# Min Age on Guest Certifications/Check ins?



## Sandy VDH (Mar 13, 2012)

Wyndham is closed for the night. Does anyone know if Wyndham has any age restrictions for checkins.  I know that RCI and some have 25 and older.  But I have reviewed Wyndham's guide and I see nothing.  My 21 year old neice wants me to book something for her.  I don't know if Wyndham has an age limit.


----------



## jhoug (Mar 13, 2012)

*21*

The minimun check-in is 21.  I'm pretty sure that's at all the resorts. 
The limit is at the bottom of all the email confirmations with the reservation # and map they send.


----------



## am1 (Mar 13, 2012)

some are advertised as 25.


----------



## Sandy VDH (Mar 13, 2012)

Looking for Vegas, and I think it is 21. 

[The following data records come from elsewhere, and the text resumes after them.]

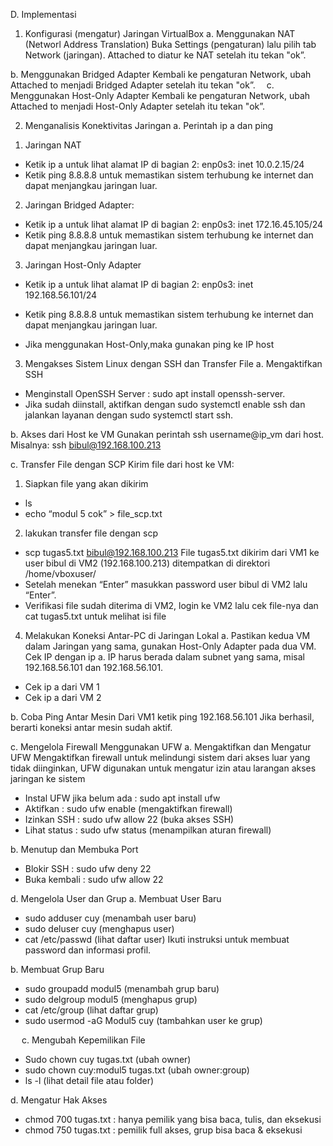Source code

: D.    Implementasi
1.	Konfigurasi (mengatur) Jaringan VirtualBox
a.	Menggunakan NAT (Networl Address Translation)
Buka Settings (pengaturan) lalu pilih tab Network (jaringan). Attached to 
diatur ke NAT setelah itu tekan "ok”.

b.	Menggunakan Bridged Adapter
Kembali ke pengaturan Network, ubah Attached to menjadi Bridged Adapter setelah itu tekan "ok”. 
c.	Menggunakan Host-Only Adapter
Kembali ke pengaturan Network, ubah Attached to menjadi Host-Only Adapter setelah itu tekan "ok”.
 

2.	Menganalisis Konektivitas Jaringan
a.	Perintah ip a dan ping 
1)	Jaringan NAT 
-	Ketik ip a untuk lihat alamat IP di bagian 2: enp0s3: inet 10.0.2.15/24 
-	Ketik ping 8.8.8.8 untuk memastikan sistem terhubung ke internet dan dapat menjangkau jaringan luar.









2)	  Jaringan Bridged Adapter:
-	Ketik ip a untuk lihat alamat IP di bagian 2: enp0s3: inet 172.16.45.105/24 
-	Ketik ping 8.8.8.8 untuk memastikan sistem terhubung ke internet dan dapat menjangkau jaringan luar.

3)	Jaringan Host-Only Adapter
-	Ketik ip a untuk lihat alamat IP di bagian 2: enp0s3: 
inet 192.168.56.101/24 



-	Ketik ping 8.8.8.8 untuk memastikan sistem terhubung ke internet dan dapat menjangkau jaringan luar.
-	Jika menggunakan Host-Only,maka gunakan ping ke IP host

3.	Mengakses Sistem Linux dengan SSH dan Transfer File
a.	Mengaktifkan SSH
-	Menginstall OpenSSH Server : sudo apt install openssh-server. 
 
-	Jika sudah diinstall, aktifkan dengan sudo systemctl enable ssh dan jalankan layanan dengan sudo systemctl start ssh.
 



b.	Akses dari Host ke VM
Gunakan perintah ssh username@ip_vm dari host. Misalnya: 
ssh bibul@192.168.100.213



c.	Transfer File dengan SCP
Kirim file dari host ke VM: 
1)	Siapkan file yang akan dikirim
-	ls 
-	echo “modul 5 cok” > file_scp.txt
2)	lakukan transfer file dengan scp
-	scp tugas5.txt bibul@192.168.100.213
File tugas5.txt dikirim dari VM1 ke user bibul di VM2 (192.168.100.213) ditempatkan di direktori /home/vboxuser/
-	Setelah menekan “Enter” masukkan password user bibul di VM2 lalu “Enter”.
-	Verifikasi file sudah diterima di VM2, login ke VM2 lalu cek file-nya dan cat tugas5.txt untuk melihat isi file

4.	Melakukan Koneksi Antar-PC di Jaringan Lokal
a.	Pastikan kedua VM dalam Jaringan yang sama, gunakan Host-Only Adapter pada dua VM. Cek IP dengan ip a. IP harus berada dalam subnet yang sama, misal 192.168.56.101 dan 192.168.56.101.
-	Cek ip a dari VM 1
-	Cek ip a dari VM 2

b.	Coba Ping Antar Mesin
Dari VM1 ketik  ping 192.168.56.101 Jika berhasil, berarti koneksi antar mesin sudah aktif.


c.	Mengelola Firewall Menggunakan UFW 
a.	Mengaktifkan dan Mengatur UFW
Mengaktifkan firewall untuk melindungi sistem dari akses luar yang tidak diinginkan, UFW digunakan untuk mengatur izin atau larangan akses jaringan ke sistem
-	Instal UFW jika belum ada : sudo apt install ufw
-	Aktifkan		                : sudo ufw enable (mengaktifkan 
				     firewall)
-	Izinkan SSH	                : sudo ufw allow 22 (buka akses 
				     SSH)
-	Lihat status                        	  : sudo ufw status (menampilkan 
				    aturan firewall)

b.	Menutup dan Membuka Port
-	Blokir SSH        : sudo ufw deny 22
-	Buka kembali : sudo ufw allow 22
 
d.	Mengelola User dan Grup
a.	Membuat User Baru
-	sudo adduser cuy	(menambah user baru)
-	sudo deluser cuy	(menghapus user)
-	cat /etc/passwd	(lihat daftar user)
		          Ikuti instruksi untuk membuat password dan informasi profil.


b.	Membuat Grup Baru
-	sudo groupadd modul5		(menambah grup baru)
-	sudo delgroup modul5		(menghapus grup)
-	cat /etc/group 			(lihat daftar grup)
-	sudo usermod -aG Modul5 cuy	(tambahkan user ke grup)
 
 
c.	Mengubah Kepemilikan File
-	Sudo chown cuy tugas.txt		  (ubah owner)
-	sudo chown cuy:modul5 tugas.txt (ubah owner:group)
-	ls -l				     (lihat detail file atau folder)


d.	Mengatur Hak Akses
-	chmod 700 tugas.txt : hanya pemilik yang bisa baca, tulis, dan eksekusi
-	chmod 750 tugas.txt        :  pemilik full akses, grup bisa baca & eksekusi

And thanks, it is on the bottom on the ressies.


----------



## Sandi Bo (Mar 14, 2012)

I realize you've figured this out already, but just fyi - my 24 yr old daughter stayed at the Grand Desert. No problems.  (She couldn't rent a car, but could check into the Wyndham. The shuttle stops running early and we joked about that, about the time they were ready to go out, the timeshare shuttle had stopped running (they took taxis)).


----------



## jjmanthei05 (Mar 14, 2012)

Here is the verbiage on the bottom of a confirmation we have for great smokies lodge...

_Minimum Check-In Age for the CLUB WYNDHAM® Plus Program: The Member or Guest checking in must be at least 21 years of age with a valid ID._

So I would guess this is network wide.

Jason


----------